En definitiva, nuestra situación dista de ser perfecta, y hay varios aspectos que indican  vulnerabilidades, pero la evolución del año y las perspectivas del año 2022 están muy lejos de ser catastróficas. Por eso sorprende negativamente la insistencia de algunos sectores en desacreditar sistemáticamente la política económica, hasta puntos que rayan la conspiranoia o la burda manipulación, como la estupidez de señalar que el Gobierno quiere acabar con el PIB porque el indicador no le es favorable, cuando la reflexión sobre la búsqueda de nuevos indicadores que midan mejor el desempeño económico y social es una tendencia global en la que participan organizaciones como la OCDE, la propia Comisión Europea, o el mismo Banco Mundial, o los titulares a cuatro columnas apuntando a que España está en camino de la quiebra, o las columnas de opinión indicando que el Plan de Recuperación no pasaría el corte de la Comisión Europea.

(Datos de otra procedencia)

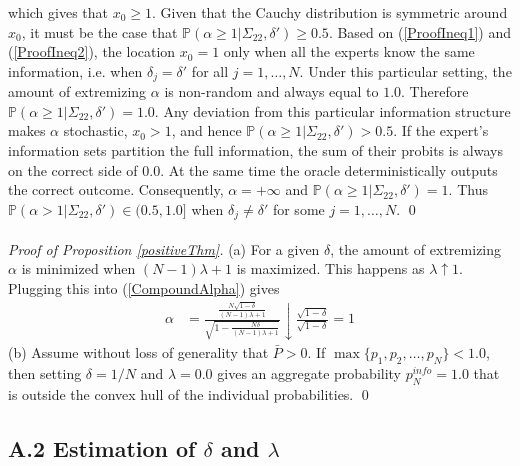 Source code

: \documentclass[11pt]{article}
\renewcommand{\P}{\mathbb{P}}
\theoremstyle{definition}
\theoremstyle{definition}
\begin{document}
which gives that $x_0 \geq 1$. Given that the Cauchy distribution is symmetric around $x_0$, it must be the case that $\P(\alpha \geq 1 | \Sigma_{22}, \delta') \geq 0.5$. Based on (\ref{ProofIneq1}) and (\ref{ProofIneq2}), the location $x_0 = 1$ only when all the experts know the same information, i.e. when $\delta_j = \delta'$ for all $j = 1, \dots, N$. Under this particular setting, the amount of extremizing $\alpha$ is non-random and always equal to $1.0$. Therefore $\P(\alpha \geq 1 | \Sigma_{22}, \delta') = 1.0$.  Any deviation from this particular information structure makes $\alpha$ stochastic, $x_0 > 1$, and hence $\P(\alpha \geq 1 | \Sigma_{22}, \delta') > 0.5$. If the expert's information sets partition the full information, the sum of their probits is always on the correct side of $0.0$. At the same time the oracle deterministically outputs the correct outcome. Consequently, $\alpha = +\infty$ and $\P(\alpha \geq 1 | \Sigma_{22}, \delta') = 1$. Thus $\P(\alpha > 1 | \Sigma_{22}, \delta') \in (0.5, 1.0]$ when $\delta_j \neq \delta'$ for some $j = 1, \dots, N$. \qed
\\
\\
\noindent
\textit{Proof of Proposition \ref{positiveThm}.} (a) For a given $\delta$, the amount of extremizing $\alpha$ is minimized when $(N-1)\lambda +1$ is maximized. This happens as $\lambda \uparrow 1$. Plugging this into (\ref{CompoundAlpha}) gives
\begin{align*}
\alpha &= \frac{\frac{N\sqrt{1-\delta}}{(N-1)\lambda +1}}{\sqrt{1- \frac{N\delta}{(N-1)\lambda +1} }}  \downarrow \frac{\sqrt{1-\delta}}{\sqrt{1-\delta }} = 1
\end{align*}
(b) Assume without loss of generality that $\bar{P} > 0$. If $\max\{p_1, p_2, \dots, p_N \} < 1.0$, then  setting $\delta = 1/N$ and $\lambda = 0.0$ gives an aggregate probability $p_N^{info} = 1.0$ that is outside the convex hull of the individual probabilities.
\qed

\subsection*{A.2 Estimation of $\delta$ and $\lambda$}
\end{document}

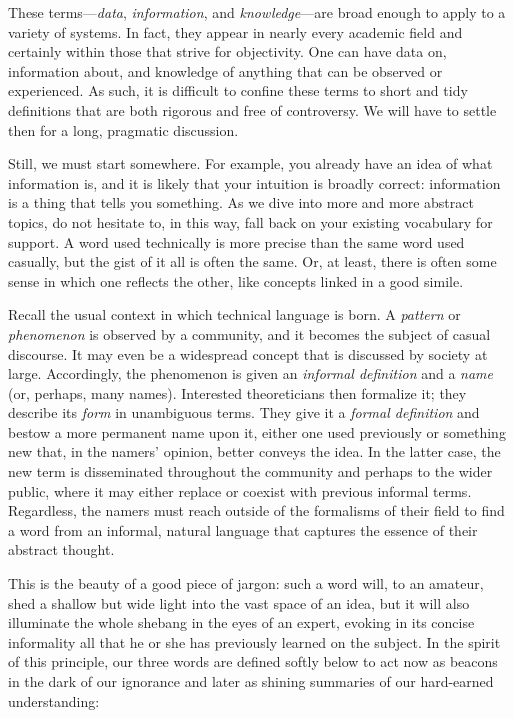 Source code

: These terms---\textit{data}, \textit{information}, and \textit{knowledge}---are broad enough to apply to a variety of systems. In fact, they appear in nearly every academic field and certainly within those that strive for objectivity. One can have data on, information about, and knowledge of anything that can be observed or experienced. As such, it is difficult to confine these terms to short and tidy definitions that are both rigorous and free of controversy. We will have to settle then for a long, pragmatic discussion.

Still, we must start somewhere. For example, you already have an idea of what information is, and it is likely that your intuition is broadly correct: information is a thing that tells you something. As we dive into more and more abstract topics, do not hesitate to, in this way, fall back on your existing vocabulary for support. A word used technically is more precise than the same word used casually, but the gist of it all is often the same. Or, at least, there is often some sense in which one reflects the other, like concepts linked in a good simile.

Recall the usual context in which technical language is born. A \textit{pattern} or \textit{phenomenon} is observed by a community, and it becomes the subject of casual discourse. It may even be a widespread concept that is discussed by society at large. Accordingly, the phenomenon is given an \textit{informal definition} and a \textit{name} (or, perhaps, many names). Interested theoreticians then formalize it; they describe its \textit{form} in unambiguous terms. They give it a \textit{formal definition} and bestow a more permanent name upon it, either one used previously or something new that, in the namers' opinion, better conveys the idea. In the latter case, the new term is disseminated throughout the community and perhaps to the wider public, where it may either replace or coexist with previous informal terms. Regardless, the namers must reach outside of the formalisms of their field to find a word from an informal, natural language that captures the essence of their abstract thought.

This is the beauty of a good piece of jargon: such a word will, to an amateur, shed a shallow but wide light into the vast space of an idea, but it will also illuminate the whole shebang in the eyes of an expert, evoking in its concise informality all that he or she has previously learned on the subject. In the spirit of this principle, our three words are defined softly below to act now as beacons in the dark of our ignorance and later as shining summaries of our hard-earned understanding:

En economía, ser apocalíptico sale a cuenta. Se castiga mucho más a quien se equivoca en las previsiones al alza que a quien se equivoca en las previsiones a la baja, que nunca es castigado. Como en el caso de las previsiones atmosféricas, el preferible avisar lluvia: si llueve, todo el mundo estará preparado. Si no llueve, todo el mundo lo considerará una buena noticia. Los economistas aprendieron de la crisis de 2008 que, frente a la duda, es mejor ser pesimista. Sin embargo, la pléyade de apocalípticos económicos que se ha instalado en la opinión pública española están haciendo un ejercicio que no sólo no se corresponde con la realidad, sino que es éticamente reprobable y económicamente pernicioso, pues no tiene más objetivo que hacer real la profecía autocumplida de que cuando los agentes económicos creen que las cosas van mal, terminan yendo efectivamente mal.

No falta espacio de crítica en la política económica de 2021, porque efectivamente se han cometido errores. El principal, que ha sido referido en esta misma columna a lo largo de todo el año, ha sido la pereza en establecer estímulos fiscales que apuntalaran el crecimiento en el primer y segundo trimestre del año, y la fe en que durante 2021 seríamos capaces de diseñar, planificar, y ejecutar buena parte del plan de recuperación, cuando todo indicaba que esta ejecución va a llevar más tiempo. Pero estos errores se deben a una posición demasiado conservadora, no a una posición demasiado arriesgada. Salvados estos errores, que pueden habernos costado algún punto de crecimiento, y poniendo la mirada en la agenda de reformas económicas a la que nos hemos comprometido, las perspectivas para 2022, con en plan de recuperación funcionando a pleno rendimiento, y con la inflación volviendo a niveles razonables, son buenas. Y esto es lo que preocupa a buena parte de los apocalípticos, cuyo único interés es en profundizar en el cuanto peor, mejor. Como diría Mariano Rajoy, “Cuanto peor mejor para todos y cuanto peor para todos mejor, mejor para mí el suyo beneficio político” Nadie lo entendió, pero todo el mundo supo bien qué quería decir.